Poor marginal adaptation may affect the restoration longevity as exposure of cement film to the oral environment leads to dissolution of cement. It also increases plaque accumulation which in turn increase the risk of secondary caries, micro leakage, pulpal inflammation and periodontal diseases causing restoration failure.
Marginal fit and fracture resistance can be influenced by several steps, starting from the impression phase to the final cementation phase. One of the most important factors that affect marginal fit and fracture resistance is fabrication technique.
There are many techniques used to make provisional restorations. First, manually technique was used, which can be done direct, indirect and indirect direct but with development of new materials and technology, there are new techniques can be used as CAD/CAM technique (computer aided design / computer aided manufacturing) and 3D printing technique to fulfill clinician and patient demands.
Conventional fabrication technique of provisional restorations was the most common technique, widely used and cheapest but it also has some limitation and drawbacks.
The CAD/CAM technique produce high quality prosthesis by using various materials, but it has some disadvantages as the high cost due to waste of material waste. The newly introduced technique (3D printing) is spreading fast and various resins are used. It’s cheaper and faster additive manufacturing technique.
This study was done to compare the marginal adaptation and fracture resistance of the provisional crowns fabricated by 3D printing, CAD/CAM and conventional manual techniques.
According to the sample size calculation, a total of twenty-one crowns were constructed which were divided into three equal groups, seven samples for each group according to the fabrication technique.
group (I): seven crowns fabricated by conventional manual technique.
group (II): seven crowns fabricated by CAD/CAM technique.
group (II): seven crowns fabricated by 3D printing technique.
Typodont model of maxillary 1st molar was prepared according to the following criteria: 2 mm occlusal reduction, 1.5 mm overall axial reductions. The prepared model was scanned using Dof freedom hd extraoral scanner. Duplication of master die into twenty-one epoxy resin dies through using silicone duplicating material and then divided into three equal group (n=7).

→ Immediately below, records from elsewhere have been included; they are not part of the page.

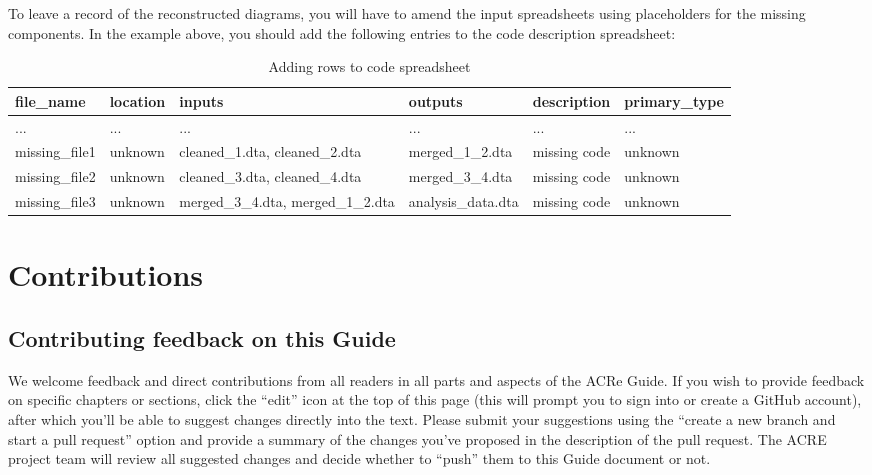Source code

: \documentclass[
]{book}
\begin{document}
To leave a record of the reconstructed diagrams, you will have to amend the input spreadsheets using placeholders for the missing components. In the example above, you should add the following entries to the code description spreadsheet:

\begin{table}

\caption{\label{tab:adding-rows-extra}Adding rows to code spreadsheet}
\centering
\begin{tabu} to 
\hline
file\_name & location & inputs & outputs & description & primary\_type\\
\hline
... & ... & ... & ... & ... & ...\\
\hline
missing\_file1 & unknown & cleaned\_1.dta, cleaned\_2.dta & merged\_1\_2.dta & missing code & unknown\\
\hline
missing\_file2 & unknown & cleaned\_3.dta, cleaned\_4.dta & merged\_3\_4.dta & missing code & unknown\\
\hline
missing\_file3 & unknown & merged\_3\_4.dta, merged\_1\_2.dta & analysis\_data.dta & missing code & unknown\\
\hline
\end{tabu}
\end{table}

\hypertarget{contributions}{%
\chapter{Contributions}\label{contributions}}

\hypertarget{contrib-guide}{%
\section{Contributing feedback on this Guide}\label{contrib-guide}}

We welcome feedback and direct contributions from all readers in all parts and aspects of the ACRe Guide. If you wish to provide feedback on specific chapters or sections, click the ``edit'' icon at the top of this page (this will prompt you to sign into or create a GitHub account), after which you'll be able to suggest changes directly into the text. Please submit your suggestions using the ``create a new branch and start a pull request'' option and provide a summary of the changes you've proposed in the description of the pull request. The ACRE project team will review all suggested changes and decide whether to ``push'' them to this Guide document or not.
\end{document}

provisional crowns were designed. STL file was produced and sent to both milling machine and printer. The first group of provisional crowns were fabricated manually using an index of a previously constructed CAD/ CAM provisional crown charmtemp was mixed through the self-mixing gun and directly injected into the silicon index. The second group of provisional crowns were milled using a DGshape DWX-520 milling machine from PMMA CAD/CAM blank. The third group provisional crowns were printed using the Rapid shape 3D printer using Nextdent C&B PMMA resin material.

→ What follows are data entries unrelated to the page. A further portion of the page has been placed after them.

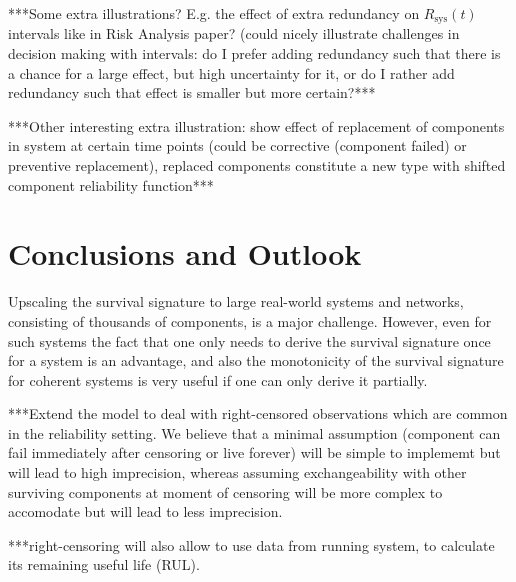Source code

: \documentclass[12pt, a4paper]{elsarticle}
\newcommand{\Rsys}{R_\text{sys}}
\begin{document}


***Some extra illustrations? E.g. the effect of extra redundancy on $\Rsys(t)$ intervals like in Risk Analysis paper?
(could nicely illustrate challenges in decision making with intervals:
do I prefer adding redundancy such that there is a chance for a large effect, but high uncertainty for it,
or do I rather add redundancy such that effect is smaller but more certain?***

***Other interesting extra illustration:
show effect of replacement of components in system at certain time points
(could be corrective (component failed) or preventive replacement),
replaced components constitute a new type with shifted component reliability function***


\section{Conclusions and Outlook}

Upscaling the survival signature to large real-world systems and networks, consisting of thousands of components, is a major challenge.
However, even for such systems the fact that one only needs to derive the survival signature once for a system is an advantage,
and also the monotonicity of the survival signature for coherent systems is very useful if one can only derive it partially.  


***Extend the model to deal with right-censored observations which are common in the reliability setting.
We believe that a minimal assumption (component can fail immediately after censoring or live forever)
will be simple to implememt but will lead to high imprecision,
whereas assuming exchangeability with other surviving components at moment of censoring
will be more complex to accomodate but will lead to less imprecision.

***right-censoring will also allow to use data from running system,
to calculate its remaining useful life (RUL).
\end{document}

Marginal fit was measured by photographs using USB Digital microscope with a built-in camera (Omnimet image analysis software Buehler USA) connected with an IBM compatible personal computer using a fixed magnification of 50X. where Provisional crowns were placed on the die and fixed in place using special holding jig.

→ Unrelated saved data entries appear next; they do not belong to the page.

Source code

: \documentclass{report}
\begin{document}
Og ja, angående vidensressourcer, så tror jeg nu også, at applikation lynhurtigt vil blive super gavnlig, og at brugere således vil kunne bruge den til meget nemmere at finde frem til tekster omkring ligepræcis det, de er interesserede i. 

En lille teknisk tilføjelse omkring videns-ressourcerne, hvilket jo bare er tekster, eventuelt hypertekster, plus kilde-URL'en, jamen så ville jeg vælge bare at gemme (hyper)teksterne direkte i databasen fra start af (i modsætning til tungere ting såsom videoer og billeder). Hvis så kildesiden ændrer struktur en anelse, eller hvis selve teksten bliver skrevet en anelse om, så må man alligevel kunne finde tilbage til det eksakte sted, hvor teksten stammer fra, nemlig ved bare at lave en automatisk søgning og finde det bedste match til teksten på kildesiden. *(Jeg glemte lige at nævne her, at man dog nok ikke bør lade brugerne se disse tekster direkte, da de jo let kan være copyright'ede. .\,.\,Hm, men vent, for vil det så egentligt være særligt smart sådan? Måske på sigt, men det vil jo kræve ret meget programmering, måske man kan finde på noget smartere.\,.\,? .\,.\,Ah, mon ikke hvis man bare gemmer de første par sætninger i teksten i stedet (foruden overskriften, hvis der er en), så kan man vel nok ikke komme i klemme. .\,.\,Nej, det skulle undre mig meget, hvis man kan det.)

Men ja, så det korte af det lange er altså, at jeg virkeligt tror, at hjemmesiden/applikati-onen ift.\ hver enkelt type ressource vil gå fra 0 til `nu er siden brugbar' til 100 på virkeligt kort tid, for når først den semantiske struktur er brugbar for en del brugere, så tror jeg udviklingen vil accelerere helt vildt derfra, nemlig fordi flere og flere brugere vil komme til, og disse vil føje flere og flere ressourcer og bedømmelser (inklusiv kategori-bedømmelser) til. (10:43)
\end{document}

The provisional crowns were cemented on their corresponding epoxy resin dies using charmtemp NE zinic oxide non eugenol cement, avoiding the eugenol inhibition action of resin polymerization. Using cementation loading device to apply uniform load during setting of the cement under the crowns.
Finally, all crowns were subjected to fracture resistance test under a compressive load to the center to their long axis using computer controlled universal testing machine with a load cell of 5 newton (N) and at a crosshead speed 1mm/min. Data was recorded, tabulated and statistically analyzed.